Four power buyers tell PUC they’ll leave Nevada Power

After two years of false starts, MGM MIRAGE, Station Casinos Inc., the Monte Carlo hotel-casino and Fashion Show Mall notified state regulators on Wednesday that they will enter into contracts with new electricity suppliers.

The state Public Utilities Commission must now decide if the contracts comply with its exit ruling handed down in March. The departing companies must then give final notification to Nevada Power Co. that they intend to exit.

The departing customers will still buy transmission services from Nevada Power, said Walter Higgins, CEO of Nevada Power's parent company Sierra Pacific Resources.

Station Casinos and the Fashion Show Mall both signed power contracts with Houston-based Coral Power, a subsidiary of Shell Oil. The companies are scheduled to begin receiving power from Coral Oct. 1. Station has a 3 1/2-year deal and Fashion Show has a three-year contract.

MGM and Monte Carlo both signed three-year deals beginning Nov. 1.

Financial terms of the contracts were not disclosed.

The deadline for five other large customers considering leaving -- including Park Place Entertainment -- expired Wednesday.
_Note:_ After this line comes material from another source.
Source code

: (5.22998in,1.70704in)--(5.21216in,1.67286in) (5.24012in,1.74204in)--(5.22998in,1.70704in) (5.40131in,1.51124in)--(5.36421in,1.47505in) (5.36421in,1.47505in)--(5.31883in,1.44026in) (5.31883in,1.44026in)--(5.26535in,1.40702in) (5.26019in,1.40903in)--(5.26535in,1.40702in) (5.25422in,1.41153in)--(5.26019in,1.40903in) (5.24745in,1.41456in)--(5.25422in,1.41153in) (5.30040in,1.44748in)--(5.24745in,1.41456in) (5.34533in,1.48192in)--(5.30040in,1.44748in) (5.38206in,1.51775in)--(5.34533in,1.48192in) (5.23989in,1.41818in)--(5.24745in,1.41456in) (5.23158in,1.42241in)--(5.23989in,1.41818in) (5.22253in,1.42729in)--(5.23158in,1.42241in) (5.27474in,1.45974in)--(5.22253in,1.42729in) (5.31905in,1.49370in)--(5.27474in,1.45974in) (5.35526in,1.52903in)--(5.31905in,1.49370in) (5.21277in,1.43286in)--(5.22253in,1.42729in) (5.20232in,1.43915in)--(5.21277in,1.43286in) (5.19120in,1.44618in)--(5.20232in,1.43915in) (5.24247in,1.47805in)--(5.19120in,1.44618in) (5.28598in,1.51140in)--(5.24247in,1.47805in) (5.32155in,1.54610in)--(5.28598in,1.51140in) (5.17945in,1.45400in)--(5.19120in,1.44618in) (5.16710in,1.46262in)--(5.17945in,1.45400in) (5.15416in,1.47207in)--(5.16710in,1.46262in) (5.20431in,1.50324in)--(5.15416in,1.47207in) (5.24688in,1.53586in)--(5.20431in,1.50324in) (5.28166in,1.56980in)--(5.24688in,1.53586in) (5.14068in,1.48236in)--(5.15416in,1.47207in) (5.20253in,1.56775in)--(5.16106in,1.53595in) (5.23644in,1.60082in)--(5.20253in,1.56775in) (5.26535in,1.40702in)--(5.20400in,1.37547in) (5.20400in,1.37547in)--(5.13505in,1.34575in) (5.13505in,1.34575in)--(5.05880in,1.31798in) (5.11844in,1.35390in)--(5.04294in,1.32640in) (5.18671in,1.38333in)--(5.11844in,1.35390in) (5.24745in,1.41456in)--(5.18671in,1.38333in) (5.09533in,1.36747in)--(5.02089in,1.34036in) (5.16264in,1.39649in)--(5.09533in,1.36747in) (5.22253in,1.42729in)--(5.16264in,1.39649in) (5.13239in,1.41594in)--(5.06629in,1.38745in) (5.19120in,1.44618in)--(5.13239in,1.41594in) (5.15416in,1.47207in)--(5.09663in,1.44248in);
The deadline expired on two other customers -- the Riviera Hotel and Imperial Palace -- last month. Those two companies had filed for an extension of their deadline, but it was never heard by the PUC.

The exit notification of the four customers comes a week after Nevada Power released a resource plan outlining the company's efforts to fill a 2,000-megawatt supply gap heading into 2004. The exiting users represent a total peak demand load of 167 megawatts.
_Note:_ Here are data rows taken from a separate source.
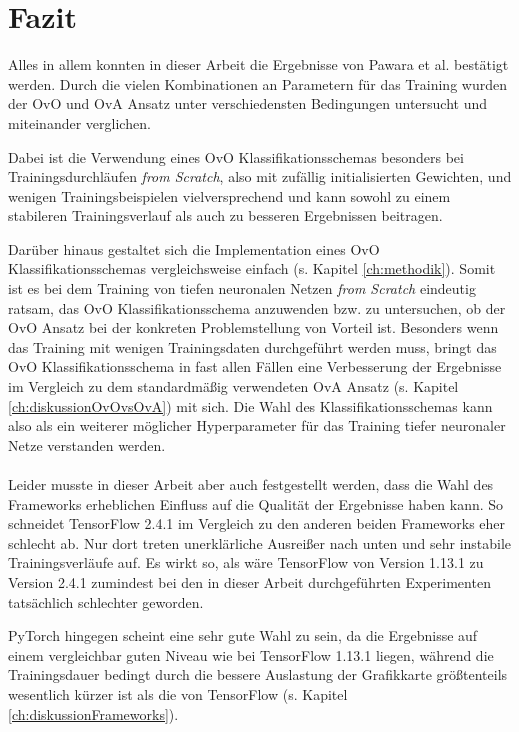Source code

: \chapter{Fazit}
\label{ch:fazit}
Alles in allem konnten in dieser Arbeit die Ergebnisse von Pawara et al. \cite{pawaraPaper} bestätigt werden.
Durch die vielen Kombinationen an Parametern für das Training wurden der OvO und OvA Ansatz unter verschiedensten Bedingungen untersucht und miteinander verglichen.

Dabei ist die Verwendung eines OvO Klassifikationsschemas besonders bei Trainingsdurchläufen \textit{from Scratch}, also mit zufällig initialisierten Gewichten, und wenigen Trainingsbeispielen vielversprechend und kann sowohl zu einem stabileren Trainingsverlauf als auch zu besseren Ergebnissen beitragen.

Darüber hinaus gestaltet sich die Implementation eines OvO Klassifikationsschemas vergleichsweise einfach (s. Kapitel \ref{ch:methodik}). Somit ist es bei dem Training von tiefen neuronalen Netzen \textit{from Scratch} eindeutig ratsam, das OvO Klassifikationsschema anzuwenden bzw. zu untersuchen, ob der OvO Ansatz bei der konkreten Problemstellung von Vorteil ist. Besonders wenn das Training mit wenigen Trainingsdaten durchgeführt werden muss, bringt das OvO Klassifikationsschema in fast allen Fällen eine Verbesserung der Ergebnisse im Vergleich zu dem standardmäßig verwendeten OvA Ansatz (s. Kapitel \ref{ch:diskussionOvOvsOvA}) mit sich. Die Wahl des Klassifikationsschemas kann also als ein weiterer möglicher Hyperparameter für das Training tiefer neuronaler Netze verstanden werden.\\\\

Leider musste in dieser Arbeit aber auch festgestellt werden, dass die Wahl des Frameworks erheblichen Einfluss auf die Qualität der Ergebnisse haben kann. So schneidet TensorFlow 2.4.1 \cite{tensorflow} im Vergleich zu den anderen beiden Frameworks eher schlecht ab. Nur dort treten unerklärliche Ausreißer nach unten und sehr instabile Trainingsverläufe auf. Es wirkt so, als wäre TensorFlow \cite{tensorflow} von Version 1.13.1 zu Version 2.4.1 zumindest bei den in dieser Arbeit durchgeführten Experimenten tatsächlich schlechter geworden.

PyTorch \cite{pytorch} hingegen scheint eine sehr gute Wahl zu sein, da die Ergebnisse auf einem vergleichbar guten Niveau wie bei TensorFlow 1.13.1 \cite{tensorflow} liegen, während die Trainingsdauer bedingt durch die bessere Auslastung der Grafikkarte größtenteils wesentlich kürzer ist als die von TensorFlow \cite{tensorflow} (s. Kapitel \ref{ch:diskussionFrameworks}).\\\\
Higgins said the departure would not represent a huge power savings compared to the looming shortfall, but it would be a start.

"It has one effect of reducing the amount of wholesale power we have to buy," he said. "It's not a big amount, but in the summer, it's that last 30 megawatts that are the most expensive."

Under the 2001 state law that allowed for the exits, Nevada Power also has the right to buy up to 10 percent of the total electricity supplied under the new contracts.

Higgins said the utility would examine the cost of that power to determine its value for Nevada Power customers.

Station, MGM and Fashion Show had each received approval to leave the system a year ago but let their window of opportunity close. A major difference from 2002 was the lack of exit fees assessed by the PUC in this year's round of exit cases. Of the four exiting users, only Fashion Show was ordered to pay an exit fee, totaling about $44,000.

In 2002, MGM was assessed a $2 million exit fee, Station a $1.3 million fee and Fashion Show a $439,000 fee. Those fees covered the exiting customers' share of the costs Nevada Power incurred building its existing generation and transmission system. The PUC said exit fees were not necessary this year because higher power prices meant the cost to customers would be offset by savings for the utility since it would be buying less high-priced, peak-demand electricity.

The state Bureau of Consumer Protection argued that the projections used to wash away the exit fees place undue risk on the remaining customers should the savings fall short of covering lost revenue.

Higgins and PUC officials both emphasized that the exiting customers will be responsible for their portion of past deferred energy cases, which repay the utility for past costs for fuel and purchased power through rate adjustments over the next three years.

The exiting customers also will be subject to an updated cost/benefit analysis prior to their departure.